I'm writing a parser for a text file, but QTextStream seems to be missing something. I'm using Qt 5.4.1, and the code is single-threaded, if that matters.
This is the method:
const Event* AviLogFile::nextEvent() {
qDebug() << "Entering nextEvent()";
qDebug() << "m_file.pos() before QTextStream: " << m_file.pos();
QTextStream in(&m_file);
qDebug() << "m_file.pos() after QTextStream: " << m_file.pos();
qDebug() << "in.pos(): " << in.pos();
Event* ev = 0;
while (!in.atEnd() && ev == 0) {
QString line = in.readLine();
qDebug() << "(inside loop) m_file.pos(): " << m_file.pos();
qDebug() << "(inside loop) in.pos(): " << in.pos();
ev = parseEvent(line);
}
m_currentEvent = ev;
if (!ev) {
qDebug() << "in.AtEnd: " << in.atEnd() << ". file.atEnd: " << m_file.atEnd();
}
return ev;
}
I'm calling it in a loop. The first call works fine, but at the second one, I get this output:
Entering nextEvent()
m_file.pos() before QTextStream: 2244
m_file.pos() after QTextStream: 2244
in.pos(): 2244
(inside loop) m_file.pos(): 18628
(inside loop) in.pos(): 65
As you can see, the QTextStream and QFile internal pointers are fine before entering the loop, but completely messed up inside the loop.

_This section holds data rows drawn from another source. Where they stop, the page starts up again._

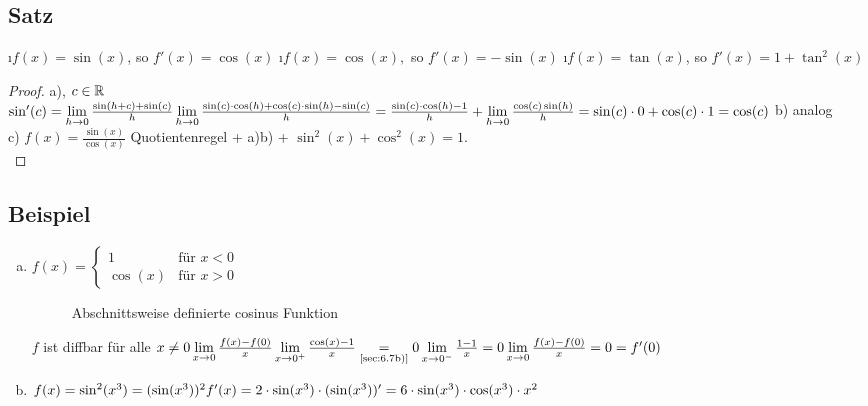 \subsection[Satz: Ableitungsregeln von cosinus und sinus]{Satz}
\begin{enumerate}[a)]
\i $f(x) = \sin(x)$, so $f'(x) = \cos(x)$
\i $f(x) = \cos(x),$ so $f'(x) = -\sin(x)$
\i $f(x) = \tan(x)$, so $f'(x) = 1 + \tan^2(x)$
\end{enumerate}
\begin{proof}
a), $c \in \mathbb{R}$\\
$\sin'(c) = \lim\limits_{h \to 0}\frac{\sin(h+c) + \sin(c)}{h}\\
\lim\limits_{h \to 0} \frac{\sin(c) \cdot \cos(h) + \cos(c) \cdot \sin(h) - \sin(c)}{h}\\
= \frac{\sin(c) \cdot \cos(h) -1}{h} + \lim\limits_{h \to 0} \frac{\cos(c)\sin(h)}{h} = \sin(c) \cdot 0 + \cos(c) \cdot 1 = \cos(c)$
b) analog\\
c) $f(x) = \frac{\sin(x)}{\cos(x)}$ Quotientenregel + a)b) + $\sin^2(x) + \cos^2(x) =1$.\\
\end{proof}
\subsection{Beispiel}
\begin{enumerate}[a)]
\item $f(x) = \begin{cases}
1 & \text{für }x < 0\\
\cos(x) & \text{für } x > 0
\end{cases}$\\
\begin{figure}[h!]
\centering
{}
\caption{Abschnittsweise definierte cosinus Funktion}
\end{figure}
$f$ ist diffbar für alle $ x \ne 0\\
\lim\limits_{x \to 0} \frac{f(x) - f(0)}{x}\\
\lim\limits_{x \to 0^+} \frac{\cos(x) -1}{x} \underset{\text{\ref{sec:6.7b)}}}{=} 0\\
\lim\limits_{x \to 0^-} \frac{1 -1 }{x} = 0\\
\lim\limits_{x \to 0} \frac{f(x) - f(0)}{x} = 0 = f'(0)$
\item $f(x) = \sin^2(x^3) = (\sin(x^3))^2\\
f'(x) = 2 \cdot \sin(x^3) \cdot (\sin(x^3))' = 6 \cdot \sin(x^3) \cdot \cos(x^3) \cdot x^2$\\
\end{enumerate}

Any idea on what is happening here?
There are several standing bugs regarding using QTextStream::pos()
with an IO device underneath. Many of them are "unresolved" or "won't fix" and their reproducer case looks exactly as your problem.
I suggest to avoid relying on that function (plus, citing from the documentation of QTextStream:
Because QTextStream is buffered, this function may have to seek the device to reconstruct a valid device position.
it would also render things slow during your loop).